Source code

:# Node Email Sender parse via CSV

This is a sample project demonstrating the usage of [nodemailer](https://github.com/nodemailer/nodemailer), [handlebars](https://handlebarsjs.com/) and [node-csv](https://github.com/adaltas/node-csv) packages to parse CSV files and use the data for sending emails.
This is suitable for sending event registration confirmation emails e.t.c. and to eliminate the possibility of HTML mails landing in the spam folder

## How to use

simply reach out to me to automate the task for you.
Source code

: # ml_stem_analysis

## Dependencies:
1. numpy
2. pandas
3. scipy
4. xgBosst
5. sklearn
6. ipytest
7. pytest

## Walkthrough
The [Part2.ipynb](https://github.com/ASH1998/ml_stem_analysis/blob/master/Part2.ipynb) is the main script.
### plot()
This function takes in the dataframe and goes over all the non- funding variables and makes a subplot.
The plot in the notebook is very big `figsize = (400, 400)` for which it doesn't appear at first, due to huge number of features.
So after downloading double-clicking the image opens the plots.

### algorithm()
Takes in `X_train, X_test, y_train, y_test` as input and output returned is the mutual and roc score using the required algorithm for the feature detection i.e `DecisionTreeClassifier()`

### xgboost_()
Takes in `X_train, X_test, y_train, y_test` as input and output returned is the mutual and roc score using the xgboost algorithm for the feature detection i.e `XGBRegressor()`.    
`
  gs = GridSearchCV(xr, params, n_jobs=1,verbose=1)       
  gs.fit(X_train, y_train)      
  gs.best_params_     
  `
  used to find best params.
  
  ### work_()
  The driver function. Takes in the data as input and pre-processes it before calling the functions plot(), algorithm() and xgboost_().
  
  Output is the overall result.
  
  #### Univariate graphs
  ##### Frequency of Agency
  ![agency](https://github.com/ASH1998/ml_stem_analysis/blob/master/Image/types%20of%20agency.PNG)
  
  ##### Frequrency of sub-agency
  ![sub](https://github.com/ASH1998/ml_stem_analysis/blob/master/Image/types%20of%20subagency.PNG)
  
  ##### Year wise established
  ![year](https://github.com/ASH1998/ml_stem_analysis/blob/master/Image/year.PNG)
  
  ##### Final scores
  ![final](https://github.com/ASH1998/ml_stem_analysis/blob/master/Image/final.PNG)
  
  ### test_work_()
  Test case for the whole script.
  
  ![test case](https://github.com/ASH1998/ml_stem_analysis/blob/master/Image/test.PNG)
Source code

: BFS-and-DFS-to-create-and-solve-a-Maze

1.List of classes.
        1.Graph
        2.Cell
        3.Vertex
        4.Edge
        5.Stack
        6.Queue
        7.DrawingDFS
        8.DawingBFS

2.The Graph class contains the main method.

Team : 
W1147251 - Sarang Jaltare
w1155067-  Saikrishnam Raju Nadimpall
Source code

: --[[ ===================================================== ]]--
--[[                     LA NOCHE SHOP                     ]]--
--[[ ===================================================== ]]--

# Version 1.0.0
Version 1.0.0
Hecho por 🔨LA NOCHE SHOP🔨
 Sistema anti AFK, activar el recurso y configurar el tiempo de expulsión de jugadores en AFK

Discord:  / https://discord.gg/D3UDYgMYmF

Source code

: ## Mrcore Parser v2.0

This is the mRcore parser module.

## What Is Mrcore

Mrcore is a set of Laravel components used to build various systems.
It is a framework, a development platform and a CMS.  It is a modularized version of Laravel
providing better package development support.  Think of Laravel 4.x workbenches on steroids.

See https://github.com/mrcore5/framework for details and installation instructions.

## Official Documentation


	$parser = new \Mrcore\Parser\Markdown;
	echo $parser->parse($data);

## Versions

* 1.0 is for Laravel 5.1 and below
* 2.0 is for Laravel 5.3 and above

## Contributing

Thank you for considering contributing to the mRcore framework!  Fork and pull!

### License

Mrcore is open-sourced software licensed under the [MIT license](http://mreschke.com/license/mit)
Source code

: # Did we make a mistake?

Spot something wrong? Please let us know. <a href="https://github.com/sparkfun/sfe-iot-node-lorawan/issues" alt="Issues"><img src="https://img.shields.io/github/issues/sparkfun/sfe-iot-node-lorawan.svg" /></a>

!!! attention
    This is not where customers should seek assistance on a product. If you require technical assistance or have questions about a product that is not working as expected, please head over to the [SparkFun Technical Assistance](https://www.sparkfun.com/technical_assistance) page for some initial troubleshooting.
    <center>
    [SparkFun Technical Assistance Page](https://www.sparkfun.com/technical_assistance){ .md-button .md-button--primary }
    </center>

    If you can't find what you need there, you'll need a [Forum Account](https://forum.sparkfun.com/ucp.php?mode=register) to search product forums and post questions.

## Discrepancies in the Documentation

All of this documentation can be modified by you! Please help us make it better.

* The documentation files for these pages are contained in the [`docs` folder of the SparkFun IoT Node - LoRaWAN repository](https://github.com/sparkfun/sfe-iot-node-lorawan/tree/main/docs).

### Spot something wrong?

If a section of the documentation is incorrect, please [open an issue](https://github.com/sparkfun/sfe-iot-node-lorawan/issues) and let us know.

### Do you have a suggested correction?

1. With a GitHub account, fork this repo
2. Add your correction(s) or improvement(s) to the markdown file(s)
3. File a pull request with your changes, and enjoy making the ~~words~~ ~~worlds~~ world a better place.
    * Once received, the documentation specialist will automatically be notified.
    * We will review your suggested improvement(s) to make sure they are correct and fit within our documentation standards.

++++++++++++++++++++

Return each entry from the material above exactly as it appears.

Source code

:# Node Email Sender parse via CSV

This is a sample project demonstrating the usage of [nodemailer](https://github.com/nodemailer/nodemailer), [handlebars](https://handlebarsjs.com/) and [node-csv](https://github.com/adaltas/node-csv) packages to parse CSV files and use the data for sending emails.
This is suitable for sending event registration confirmation emails e.t.c. and to eliminate the possibility of HTML mails landing in the spam folder

## How to use

simply reach out to me to automate the task for you.
Source code

: # ml_stem_analysis

## Dependencies:
1. numpy
2. pandas
3. scipy
4. xgBosst
5. sklearn
6. ipytest
7. pytest

## Walkthrough
The [Part2.ipynb](https://github.com/ASH1998/ml_stem_analysis/blob/master/Part2.ipynb) is the main script.
### plot()
This function takes in the dataframe and goes over all the non- funding variables and makes a subplot.
The plot in the notebook is very big `figsize = (400, 400)` for which it doesn't appear at first, due to huge number of features.
So after downloading double-clicking the image opens the plots.

### algorithm()
Takes in `X_train, X_test, y_train, y_test` as input and output returned is the mutual and roc score using the required algorithm for the feature detection i.e `DecisionTreeClassifier()`

### xgboost_()
Takes in `X_train, X_test, y_train, y_test` as input and output returned is the mutual and roc score using the xgboost algorithm for the feature detection i.e `XGBRegressor()`.    
`
  gs = GridSearchCV(xr, params, n_jobs=1,verbose=1)       
  gs.fit(X_train, y_train)      
  gs.best_params_     
  `
  used to find best params.
  
  ### work_()
  The driver function. Takes in the data as input and pre-processes it before calling the functions plot(), algorithm() and xgboost_().
  
  Output is the overall result.
  
  #### Univariate graphs
  ##### Frequency of Agency
  ![agency](https://github.com/ASH1998/ml_stem_analysis/blob/master/Image/types%20of%20agency.PNG)
  
  ##### Frequrency of sub-agency
  ![sub](https://github.com/ASH1998/ml_stem_analysis/blob/master/Image/types%20of%20subagency.PNG)
  
  ##### Year wise established
  ![year](https://github.com/ASH1998/ml_stem_analysis/blob/master/Image/year.PNG)
  
  ##### Final scores
  ![final](https://github.com/ASH1998/ml_stem_analysis/blob/master/Image/final.PNG)
  
  ### test_work_()
  Test case for the whole script.
  
  ![test case](https://github.com/ASH1998/ml_stem_analysis/blob/master/Image/test.PNG)
Source code

: BFS-and-DFS-to-create-and-solve-a-Maze

1.List of classes.
        1.Graph
        2.Cell
        3.Vertex
        4.Edge
        5.Stack
        6.Queue
        7.DrawingDFS
        8.DawingBFS

2.The Graph class contains the main method.

Team : 
W1147251 - Sarang Jaltare
w1155067-  Saikrishnam Raju Nadimpall
Source code

: --[[ ===================================================== ]]--
--[[                     LA NOCHE SHOP                     ]]--
--[[ ===================================================== ]]--

# Version 1.0.0
Version 1.0.0
Hecho por 🔨LA NOCHE SHOP🔨
 Sistema anti AFK, activar el recurso y configurar el tiempo de expulsión de jugadores en AFK

Discord:  / https://discord.gg/D3UDYgMYmF

Source code

: ## Mrcore Parser v2.0

This is the mRcore parser module.

## What Is Mrcore

Mrcore is a set of Laravel components used to build various systems.
It is a framework, a development platform and a CMS.  It is a modularized version of Laravel
providing better package development support.  Think of Laravel 4.x workbenches on steroids.

See https://github.com/mrcore5/framework for details and installation instructions.

## Official Documentation


	$parser = new \Mrcore\Parser\Markdown;
	echo $parser->parse($data);

## Versions

* 1.0 is for Laravel 5.1 and below
* 2.0 is for Laravel 5.3 and above

## Contributing

Thank you for considering contributing to the mRcore framework!  Fork and pull!

### License

Mrcore is open-sourced software licensed under the [MIT license](http://mreschke.com/license/mit)
Source code

: # Did we make a mistake?

Spot something wrong? Please let us know. <a href="https://github.com/sparkfun/sfe-iot-node-lorawan/issues" alt="Issues"><img src="https://img.shields.io/github/issues/sparkfun/sfe-iot-node-lorawan.svg" /></a>

!!! attention
    This is not where customers should seek assistance on a product. If you require technical assistance or have questions about a product that is not working as expected, please head over to the [SparkFun Technical Assistance](https://www.sparkfun.com/technical_assistance) page for some initial troubleshooting.
    <center>
    [SparkFun Technical Assistance Page](https://www.sparkfun.com/technical_assistance){ .md-button .md-button--primary }
    </center>

    If you can't find what you need there, you'll need a [Forum Account](https://forum.sparkfun.com/ucp.php?mode=register) to search product forums and post questions.

## Discrepancies in the Documentation

All of this documentation can be modified by you! Please help us make it better.

* The documentation files for these pages are contained in the [`docs` folder of the SparkFun IoT Node - LoRaWAN repository](https://github.com/sparkfun/sfe-iot-node-lorawan/tree/main/docs).

### Spot something wrong?

If a section of the documentation is incorrect, please [open an issue](https://github.com/sparkfun/sfe-iot-node-lorawan/issues) and let us know.

### Do you have a suggested correction?

1. With a GitHub account, fork this repo
2. Add your correction(s) or improvement(s) to the markdown file(s)
3. File a pull request with your changes, and enjoy making the ~~words~~ ~~worlds~~ world a better place.
    * Once received, the documentation specialist will automatically be notified.
    * We will review your suggested improvement(s) to make sure they are correct and fit within our documentation standards.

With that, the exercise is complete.